■ **Required action**
Once the line containing "to end security." is found in the entries below, restate it and each following line word for word, stopping after the line containing "for DFS delivery.".

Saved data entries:
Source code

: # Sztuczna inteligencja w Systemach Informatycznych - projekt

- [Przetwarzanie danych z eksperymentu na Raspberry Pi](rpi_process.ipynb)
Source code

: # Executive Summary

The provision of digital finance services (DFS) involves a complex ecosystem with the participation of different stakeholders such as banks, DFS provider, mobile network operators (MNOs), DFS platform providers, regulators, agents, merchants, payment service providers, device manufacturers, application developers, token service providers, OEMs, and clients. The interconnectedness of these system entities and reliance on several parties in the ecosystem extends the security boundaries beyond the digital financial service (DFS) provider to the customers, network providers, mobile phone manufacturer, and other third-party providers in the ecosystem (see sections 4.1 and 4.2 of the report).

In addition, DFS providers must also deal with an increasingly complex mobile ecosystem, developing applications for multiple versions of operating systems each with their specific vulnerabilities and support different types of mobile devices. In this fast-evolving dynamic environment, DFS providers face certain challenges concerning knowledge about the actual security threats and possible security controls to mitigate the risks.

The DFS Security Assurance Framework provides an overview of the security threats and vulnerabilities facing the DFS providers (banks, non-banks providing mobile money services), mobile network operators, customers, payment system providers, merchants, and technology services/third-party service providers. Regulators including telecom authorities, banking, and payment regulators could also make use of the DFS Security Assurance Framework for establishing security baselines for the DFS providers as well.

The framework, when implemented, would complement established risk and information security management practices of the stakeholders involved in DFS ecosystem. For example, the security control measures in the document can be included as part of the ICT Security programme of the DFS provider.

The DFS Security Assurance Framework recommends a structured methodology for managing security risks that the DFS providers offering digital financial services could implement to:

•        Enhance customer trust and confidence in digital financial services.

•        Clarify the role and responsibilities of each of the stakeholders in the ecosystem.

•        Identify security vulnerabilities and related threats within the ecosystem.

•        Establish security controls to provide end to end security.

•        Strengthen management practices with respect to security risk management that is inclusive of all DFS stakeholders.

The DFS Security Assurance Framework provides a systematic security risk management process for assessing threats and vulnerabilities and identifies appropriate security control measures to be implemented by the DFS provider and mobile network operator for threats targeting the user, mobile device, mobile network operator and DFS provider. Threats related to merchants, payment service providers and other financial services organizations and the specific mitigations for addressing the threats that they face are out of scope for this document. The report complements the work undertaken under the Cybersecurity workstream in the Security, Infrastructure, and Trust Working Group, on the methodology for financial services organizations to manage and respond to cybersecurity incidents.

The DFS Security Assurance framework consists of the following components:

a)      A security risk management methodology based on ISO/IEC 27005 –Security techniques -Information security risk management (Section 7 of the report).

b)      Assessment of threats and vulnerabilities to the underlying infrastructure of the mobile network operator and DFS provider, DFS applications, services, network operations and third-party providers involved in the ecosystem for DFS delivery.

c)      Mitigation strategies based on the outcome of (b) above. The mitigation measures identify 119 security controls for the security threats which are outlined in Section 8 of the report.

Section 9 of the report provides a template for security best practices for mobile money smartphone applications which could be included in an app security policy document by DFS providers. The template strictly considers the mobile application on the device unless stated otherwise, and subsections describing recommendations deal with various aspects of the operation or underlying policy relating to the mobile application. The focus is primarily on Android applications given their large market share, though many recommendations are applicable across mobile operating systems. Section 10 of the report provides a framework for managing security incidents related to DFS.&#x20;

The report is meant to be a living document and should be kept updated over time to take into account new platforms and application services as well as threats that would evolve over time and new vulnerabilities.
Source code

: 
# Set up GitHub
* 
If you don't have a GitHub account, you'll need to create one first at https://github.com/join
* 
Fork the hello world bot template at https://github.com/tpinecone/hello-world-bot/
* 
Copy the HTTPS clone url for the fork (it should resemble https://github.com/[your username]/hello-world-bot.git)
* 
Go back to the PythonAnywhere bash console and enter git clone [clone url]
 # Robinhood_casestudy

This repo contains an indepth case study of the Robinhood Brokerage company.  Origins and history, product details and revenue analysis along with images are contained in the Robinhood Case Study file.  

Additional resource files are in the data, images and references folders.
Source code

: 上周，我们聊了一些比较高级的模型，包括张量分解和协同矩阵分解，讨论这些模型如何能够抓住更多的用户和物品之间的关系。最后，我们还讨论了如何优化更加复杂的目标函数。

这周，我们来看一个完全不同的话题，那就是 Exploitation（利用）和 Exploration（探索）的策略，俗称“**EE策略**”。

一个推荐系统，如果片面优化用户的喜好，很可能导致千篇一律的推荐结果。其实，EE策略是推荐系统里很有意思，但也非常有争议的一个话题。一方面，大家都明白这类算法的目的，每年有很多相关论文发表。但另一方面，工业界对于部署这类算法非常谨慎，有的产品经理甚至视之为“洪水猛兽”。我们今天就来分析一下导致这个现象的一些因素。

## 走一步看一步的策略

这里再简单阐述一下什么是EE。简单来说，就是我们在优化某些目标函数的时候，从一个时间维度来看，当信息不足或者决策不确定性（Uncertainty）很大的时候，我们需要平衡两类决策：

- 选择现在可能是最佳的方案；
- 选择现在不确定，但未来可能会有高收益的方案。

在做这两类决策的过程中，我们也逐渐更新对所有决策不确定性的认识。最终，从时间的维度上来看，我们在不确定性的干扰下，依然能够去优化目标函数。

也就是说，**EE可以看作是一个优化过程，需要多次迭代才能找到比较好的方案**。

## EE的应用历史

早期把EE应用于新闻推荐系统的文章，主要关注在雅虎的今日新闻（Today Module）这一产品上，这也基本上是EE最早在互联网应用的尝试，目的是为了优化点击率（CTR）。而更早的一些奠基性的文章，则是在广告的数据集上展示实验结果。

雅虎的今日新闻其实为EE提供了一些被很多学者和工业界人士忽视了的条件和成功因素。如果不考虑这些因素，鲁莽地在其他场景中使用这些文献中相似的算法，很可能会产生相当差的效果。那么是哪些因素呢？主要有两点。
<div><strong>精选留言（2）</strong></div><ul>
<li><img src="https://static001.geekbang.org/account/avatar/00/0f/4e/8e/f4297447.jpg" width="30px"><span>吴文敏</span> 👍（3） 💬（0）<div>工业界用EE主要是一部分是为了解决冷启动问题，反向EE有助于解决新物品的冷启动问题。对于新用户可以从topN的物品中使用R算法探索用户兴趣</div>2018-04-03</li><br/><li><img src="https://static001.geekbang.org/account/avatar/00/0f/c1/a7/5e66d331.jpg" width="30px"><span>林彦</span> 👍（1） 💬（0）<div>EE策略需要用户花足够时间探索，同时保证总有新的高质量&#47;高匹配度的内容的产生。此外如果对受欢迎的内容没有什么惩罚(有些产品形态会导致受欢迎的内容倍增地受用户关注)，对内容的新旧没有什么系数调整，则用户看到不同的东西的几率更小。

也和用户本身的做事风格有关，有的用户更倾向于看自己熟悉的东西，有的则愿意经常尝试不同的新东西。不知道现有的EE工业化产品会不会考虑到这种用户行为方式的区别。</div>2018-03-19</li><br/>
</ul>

■ **Answer for this exercise**
•        Establish security controls to provide end to end security.

•        Strengthen management practices with respect to security risk management that is inclusive of all DFS stakeholders.

The DFS Security Assurance Framework provides a systematic security risk management process for assessing threats and vulnerabilities and identifies appropriate security control measures to be implemented by the DFS provider and mobile network operator for threats targeting the user, mobile device, mobile network operator and DFS provider. Threats related to merchants, payment service providers and other financial services organizations and the specific mitigations for addressing the threats that they face are out of scope for this document. The report complements the work undertaken under the Cybersecurity workstream in the Security, Infrastructure, and Trust Working Group, on the methodology for financial services organizations to manage and respond to cybersecurity incidents.

The DFS Security Assurance framework consists of the following components:

a)      A security risk management methodology based on ISO/IEC 27005 –Security techniques -Information security risk management (Section 7 of the report).

b)      Assessment of threats and vulnerabilities to the underlying infrastructure of the mobile network operator and DFS provider, DFS applications, services, network operations and third-party providers involved in the ecosystem for DFS delivery.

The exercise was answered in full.